Changes in Clientele onboard Nieuw Statendam

The clientele onboard ship changed in Rotterdam.  When we docked in Rotterdam, we were at the end of our first two-week cruise.  Tom and I are on the ship for two months, so technically we are doing four back-to-back cruises.  But each of the two weeks has a distinct itinerary, so it seems right that the clientele onboard Nieuw Statendam would change.  A cruise, in some ways, has a personality of its own.

Our first two weeks onboard, the clientele were mostly from the United States and Canada.  We have certain social mores in both those countries that are very similar.  We hold doors open for each other.  We pay attention to lines.  And, especially since Covid, we give each other a little extra space.  When we docked in Rotterdam, about half the ship’s passengers got off and another 1,400 got on to take their places.

Rotterdam skyline

The country of origin makeup is different for this second group of clientele.  About 1/3 of the passengers are still from the United States or Canada.  About 1/3 of the passengers on this two-week segment are Dutch.  And the other 1/3 are a mix of European countries including France and Germany.  These different countries have different social habits.

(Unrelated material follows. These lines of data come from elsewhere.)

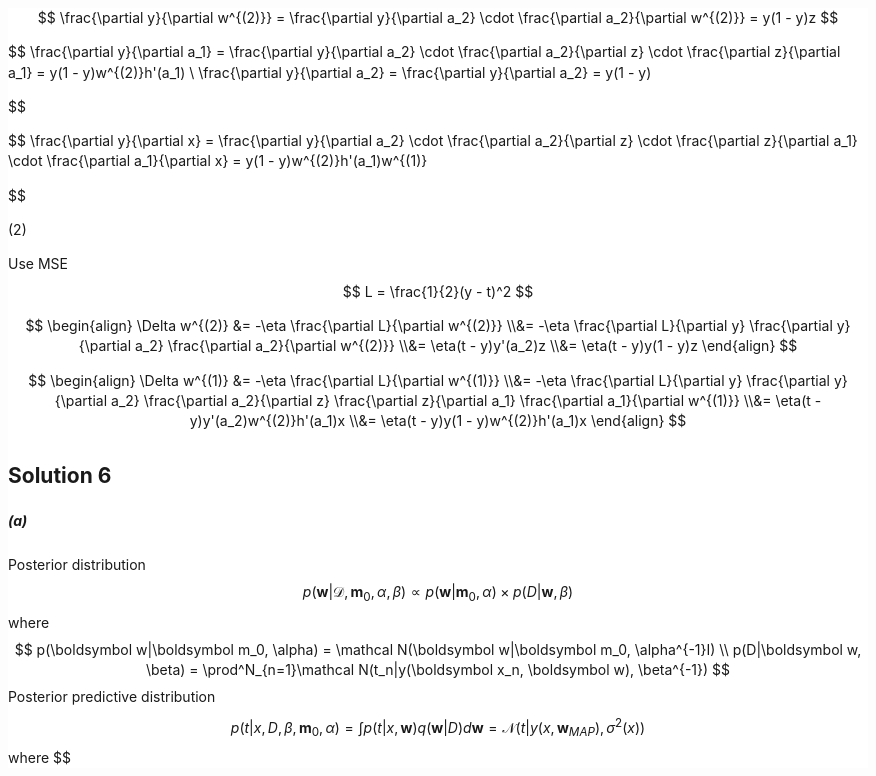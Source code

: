 $$
\frac{\partial y}{\partial w^{(2)}} = \frac{\partial y}{\partial a_2} \cdot \frac{\partial a_2}{\partial w^{(2)}} = y(1 - y)z
$$

$$
\frac{\partial y}{\partial a_1} = \frac{\partial y}{\partial a_2} \cdot \frac{\partial a_2}{\partial z} \cdot \frac{\partial z}{\partial a_1} = y(1 - y)w^{(2)}h'(a_1)
\\
\frac{\partial y}{\partial a_2} = \frac{\partial y}{\partial a_2} = y(1 - y)

$$

$$
\frac{\partial y}{\partial x} = \frac{\partial y}{\partial a_2} \cdot \frac{\partial a_2}{\partial z} \cdot \frac{\partial z}{\partial a_1} \cdot \frac{\partial a_1}{\partial x} = y(1 - y)w^{(2)}h'(a_1)w^{(1)}

$$

(2)

Use MSE
$$
L = \frac{1}{2}(y - t)^2
$$

$$
\begin{align}
\Delta w^{(2)} &= -\eta \frac{\partial L}{\partial w^{(2)}} \\&= -\eta \frac{\partial L}{\partial y} \frac{\partial y}{\partial a_2} \frac{\partial a_2}{\partial w^{(2)}} \\&= \eta(t - y)y'(a_2)z \\&= \eta(t - y)y(1 - y)z
\end{align}
$$

$$
\begin{align}
\Delta w^{(1)} &= -\eta \frac{\partial L}{\partial w^{(1)}} \\&= -\eta \frac{\partial L}{\partial y} \frac{\partial y}{\partial a_2} \frac{\partial a_2}{\partial z} \frac{\partial z}{\partial a_1} \frac{\partial a_1}{\partial w^{(1)}} \\&= \eta(t - y)y'(a_2)w^{(2)}h'(a_1)x \\&= \eta(t - y)y(1 - y)w^{(2)}h'(a_1)x
\end{align}
$$

## Solution 6

##### (a)

Posterior distribution
$$
p(\boldsymbol w|\mathcal D, \boldsymbol m_0, \alpha, \beta) \propto p(\boldsymbol w|\boldsymbol m_0, \alpha) \times p(D|\boldsymbol w, \beta)
$$
where 
$$
p(\boldsymbol w|\boldsymbol m_0, \alpha) = \mathcal N(\boldsymbol w|\boldsymbol m_0, \alpha^{-1}I) \\
p(D|\boldsymbol w, \beta) = \prod^N_{n=1}\mathcal N(t_n|y(\boldsymbol x_n, \boldsymbol w), \beta^{-1})
$$
Posterior predictive distribution
$$
p(t|x, D, \beta, \boldsymbol m_0, \alpha) = \int p(t|x, \boldsymbol w)q(\boldsymbol w|D) d\boldsymbol w = \mathcal N(t|y(x, \boldsymbol w_{MAP}), \sigma^2(x))
$$
where
$$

One example is waiting in line.  When we eat at the Lido Market (almost every meal for us), we are supposed to line up at the menu sign.  The first two weeks, the servers would mention it, so we got in the habit of standing at the menu until it was our turn to order food.  The Dutch do not queue up this way.  I can be waiting in line for my turn and they just jump in front of me.  The other day I mentioned to a man who cut in line that I was next, and acted like he didn’t hear me or he didn’t speak English.  Then he let two of his friends go before I could be served.

The server should have told them about the start of the line because there were some people behind me.  But I’ve seen the poor servers struggle to understand the European clientele who don’t speak English.  I certainly don’t expect everyone to speak English, or be polite about taking their turn.  When someone cuts in front of me, I just remind myself that I am not in a hurry.

Another difference is the attendance at the evening entertainment.  The first two weeks you had to be in line by 7 p.m. if you wanted a seat at the 7:30 show.  Tom and I got in the habit of going to supper at 6 p.m., then going to stand in line as soon as we were done.  Standing in line can be fun because you get to meet your fellow passengers.  During this segment, you don’t have to stand in line at all to get a seat at the “early” show.  Most of the Europeans are going to dinner at 7:30 and will catch the later show.

The Captain of the ship makes all his announcements in English and Dutch on this segment of the cruise.  He only made the announcements in English during the first two weeks.  Many of senior staff on the ship are Dutch, which is appropriate since this is Holland America.

Original Holland America corporate office in Rotterdam. Opened 150 years ago.

We are enjoying our cruise and looking forward to four days in a row in ports.  I am also enjoying the more diverse clientele on this cruise.  It is interesting to meet people from all over the world and see how their customs and habits are different.